The purpose of this analysis is illustrate the validity of the Central Limit Theorem(CLT). In order to do this, a random sample with be taken and its statitical qualities are compared to the CLT.
library(ggplot2)
library(knitr)
set.seed(1)
lambda <- 0.2 #rate
exp <- 40 #no. of exponentials
sim <- 1000 #no. of simulations
Show the sample mean and compare it to the theoretical mean of the distribution.
theoretical <- 1/lambda #theoretical mean
theoretical
## [1] 5
We see that the theoretical mean is 5. According to the theory, when we run our simulations, the means should also tend to this value. I will show this by taking the following 3 steps:
sim_exp <- t(replicate(sim, rexp(exp, lambda)))
means <- as.data.frame(rowMeans(sim_exp))
experimental <- mean(means$`rowMeans(sim_exp)`)
experimental #sample mean
## [1] 4.990025
Now let’s take a graphical look at our results.
qplot(rowMeans(sim_exp), data=means, geom=c("histogram"), main = "Experimental Means",
xlab = "",
fill=I("blue"),
col=I("red"),
alpha=I(.2)
#,abline=1
)
Figure 1 - Histogram of 1000 means
Theoretical Mean= 5
Sample mean = 4.9900252
We can see that the sample mean tends toward the theoretical mean illustrated by the taller bins.
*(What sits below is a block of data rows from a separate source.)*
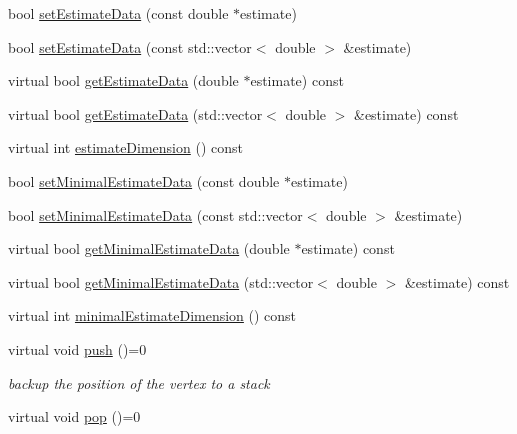 \begin{DoxyCompactItemize}
\item 
bool \mbox{\hyperlink{classg2o_1_1_optimizable_graph_1_1_vertex_acebbe12160c0df7c859a349781badc30}{set\+Estimate\+Data}} (const double $\ast$estimate)
\item 
bool \mbox{\hyperlink{classg2o_1_1_optimizable_graph_1_1_vertex_a1cf16cd3b2e99169cdd6dfc139f926bc}{set\+Estimate\+Data}} (const std\+::vector$<$ double $>$ \&estimate)
\item 
virtual bool \mbox{\hyperlink{classg2o_1_1_optimizable_graph_1_1_vertex_a7303e52b5e41a0b5ee8751cce4095a57}{get\+Estimate\+Data}} (double $\ast$estimate) const
\item 
virtual bool \mbox{\hyperlink{classg2o_1_1_optimizable_graph_1_1_vertex_acc3b27eab95474c09ad52e6931f1d635}{get\+Estimate\+Data}} (std\+::vector$<$ double $>$ \&estimate) const
\item 
virtual int \mbox{\hyperlink{classg2o_1_1_optimizable_graph_1_1_vertex_ae9d94367931458af6ca3d5589801b1e6}{estimate\+Dimension}} () const
\item 
bool \mbox{\hyperlink{classg2o_1_1_optimizable_graph_1_1_vertex_a57d42a1288d7377c593c91a8cf8a754c}{set\+Minimal\+Estimate\+Data}} (const double $\ast$estimate)
\item 
bool \mbox{\hyperlink{classg2o_1_1_optimizable_graph_1_1_vertex_ac41fda9360e81bf704681831b1df11f8}{set\+Minimal\+Estimate\+Data}} (const std\+::vector$<$ double $>$ \&estimate)
\item 
virtual bool \mbox{\hyperlink{classg2o_1_1_optimizable_graph_1_1_vertex_ac9cae6014e4bc7df2565638ad0699958}{get\+Minimal\+Estimate\+Data}} (double $\ast$estimate) const
\item 
virtual bool \mbox{\hyperlink{classg2o_1_1_optimizable_graph_1_1_vertex_af928d21e7304cb21d75acf56bc40470a}{get\+Minimal\+Estimate\+Data}} (std\+::vector$<$ double $>$ \&estimate) const
\item 
virtual int \mbox{\hyperlink{classg2o_1_1_optimizable_graph_1_1_vertex_ae14027b23254032d30319eeb7f487ca5}{minimal\+Estimate\+Dimension}} () const
\item 
virtual void \mbox{\hyperlink{classg2o_1_1_optimizable_graph_1_1_vertex_aa477ed33d30a01ed468f33bb2a2f2d9d}{push}} ()=0
\begin{DoxyCompactList}\small\item\em backup the position of the vertex to a stack \end{DoxyCompactList}\item 
virtual void \mbox{\hyperlink{classg2o_1_1_optimizable_graph_1_1_vertex_a3e36d925dbda1c574a285826ade5909a}{pop}} ()=0

\end{DoxyCompactItemize}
In the graph above, the highest frequencies tend to 5 which turns out to be the theoretical mean.
Show how variable the sample is (via variance) and compare it to the theoretical variance of the distribution.
variance_sample <- (sd(means$`rowMeans(sim_exp)`))^2
variance_theo <- (1/lambda)^2/exp
Sample Variance = 0.6111165
Theoretical Variance = 0.625
The sample variance is very close to the theoretical variance.
Show that the distribution is approximately normal.
qqnorm(means$`rowMeans(sim_exp)`, col="light blue", pch=16)
qqline(means, col ="red" )
Figure 2 - Normal points
In the graph above, the points are forming a diagonal. Therefore, it is close enough to be considered approximately normal.